Hasan Tahsin’i ortaya çıkartan ahval ve şeraiti bilmeden Hasan Tahsin’i anlamak nasıl mümkün değilse, Ömer Halis Demir’i, Fethi Sekin’i, Enes Üsteğmen’i, Muhammed Fatih Safitürk’ü de anlamak mümkün değildir. Onları tanımak istiyorsanız geçmişlerine bir bakmanızı isterim. Çünkü baktığınızda hayatlarının adanmışlıklarla dolu olduğunu göreceksiniz. İhtiyaç duyulduğunda bu adanmışlık sayesinde hiç düşünmeden öne atıldılar.

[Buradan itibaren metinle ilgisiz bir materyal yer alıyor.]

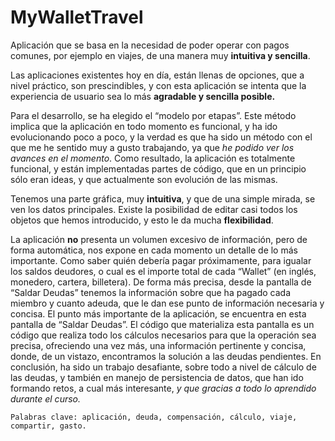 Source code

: # MyWalletTravel



Aplicación que se basa en la necesidad de poder operar con pagos comunes,
por ejemplo en viajes, de una manera muy **intuitiva y sencilla**.

Las aplicaciones existentes hoy en día, están llenas de opciones, que a nivel práctico, son prescindibles, y con esta aplicación se intenta que la experiencia de usuario sea lo más **agradable y sencilla posible.**

Para el desarrollo, se ha elegido el “modelo por etapas”. Este método implica que la aplicación en todo momento es funcional, y ha ido evolucionando poco a poco, y la verdad es que ha sido un método con el que me he sentido muy a gusto trabajando, ya que *he podido ver los avances en el momento*. Como resultado, la aplicación es totalmente funcional, y están implementadas partes de código, que en un principio sólo eran ideas, y que actualmente son evolución de las mismas.

Tenemos una parte gráfica, muy **intuitiva**, y que de una simple mirada, se ven los datos principales. Existe la posibilidad de editar casi todos los objetos que hemos introducido, y esto le da mucha **flexibilidad**.

La aplicación **no** presenta un volumen excesivo de información, pero de forma automática, nos expone en cada momento un detalle de lo más importante.
 Como saber quién debería pagar próximamente, para igualar los saldos deudores, o cual es el importe total de cada “Wallet” (en inglés, monedero, cartera, billetera).
De forma más precisa, desde la pantalla de “Saldar Deudas” tenemos la información sobre que ha pagado cada miembro y cuanto adeuda, que le dan ese punto de información necesaria y concisa. El punto más importante de la aplicación, se encuentra en esta pantalla de “Saldar Deudas”. El código que materializa esta pantalla es un código que realiza todo los cálculos necesarios para que la operación sea precisa, ofreciendo una vez más, una información pertinente y concisa, donde, de un vistazo, encontramos la solución a las deudas pendientes.
	En conclusión, ha sido un trabajo desafiante, sobre todo a nivel de cálculo de las deudas, y también en manejo de persistencia de datos, que han ido formando retos, a cual más interesante, *y que gracias a todo lo aprendido durante el curso.* 

	Palabras clave: aplicación, deuda, compensación, cálculo, viaje, compartir, gasto.
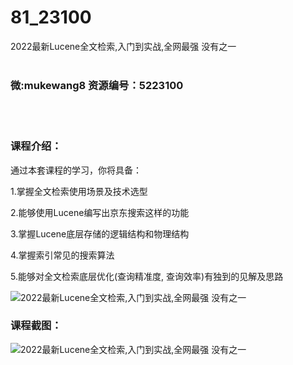 # 81_23100
2022最新Lucene全文检索,入门到实战,全网最强 没有之一
<br/></br>
<h3>微:mukewang8 资源编号：5223100</h3>
<br/></br>
<h3>课程介绍：</h3>
<p>通过本套课程的学习，你将具备：</p>
<p>1.掌握全文检索使用场景及技术选型</p>
<p>2.能够使用<a title="查看与 Lucene 相关的文章" target="_blank">Lucene</a>编写出京东搜索这样的功能</p>
<p>3.掌握<a title="查看与 Lucene 相关的文章" target="_blank">Lucene</a>底层存储的逻辑结构和物理结构</p>
<p>4.掌握索引常见的搜索算法</p>
<p>5.能够对全文检索底层优化(查询精准度, 查询效率)有独到的见解及思路</p>
<p><img src="https://www.ko996.com/wp-content/uploads/img/2022/03/1-21-300x206.png" alt="2022最新Lucene全文检索,入门到实战,全网最强 没有之一"></p>
<div class="info-desc">
<h3>课程截图：</h3>
<p><img src="https://www.ko996.com/wp-content/uploads/img/2022/03/2-9.png" alt="2022最新Lucene全文检索,入门到实战,全网最强 没有之一"></p>


			
</div>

Çünkü kahramanlık, geleceğini düşünenlerin yapabilecekleri bir şey değildir. Bu insanların hayat hikayelerine baktığınızda göreceğiniz tek gerçek, Anadolu insanı olmaktan vazgeçmemeleridir. Bu kahramanların kendilerinden bir şey istendiğinde veya istenmese dahi öne atıldıkları sırada akıllarından geçen son şey sizce neydi? Bu sorunun cevabı o adanmış hayatların içinde gizli. O son cümleyi de ancak adanmış bir hayat yaşayanlar bilebilir. Çünkü o son cümle sadece onlara hastır.
***
El Bab’da görev yapan askerlerimizin fedakarlıklarına baktığınızda da böylesi Anadolu çocuklarını göreceksiniz. Şanslıyım ki bu insanların yüzlerine bakabiliyorum. Şanslıyım çünkü onlarla zaman geçirebiliyorum. Orada onlarla zaman geçirirken şahit olduğum tek şey ise gösterdikleri özveri. Siz de bu insanları keşke tanıyabilseydiniz. Ne kadar sosyal, başarılı, iyi aile babası veya ferdi olduğuna şahit olabilseniz. Keşke biraz hayatlarına bakabilseniz. Gelecekle ilgili güzel planları olduğunu görebilirdiniz. Sevildiklerini ve sevdiklerini görebilirdiniz. Onların hayatları çok şaşalı değildi ancak inanın birçoğumuzun hayal edemeyeceği kadar mutlulukla doluydu. Yaşadıkları hayattan da bulundukları meslekten de memnundular. Çünkü onlar öncelikle yaptıkları işlerin asıl amacını biliyorlardı. Bu bilinç içerisinde de dokundukları hayatlarda değişiklik yaratabiliyorlardı.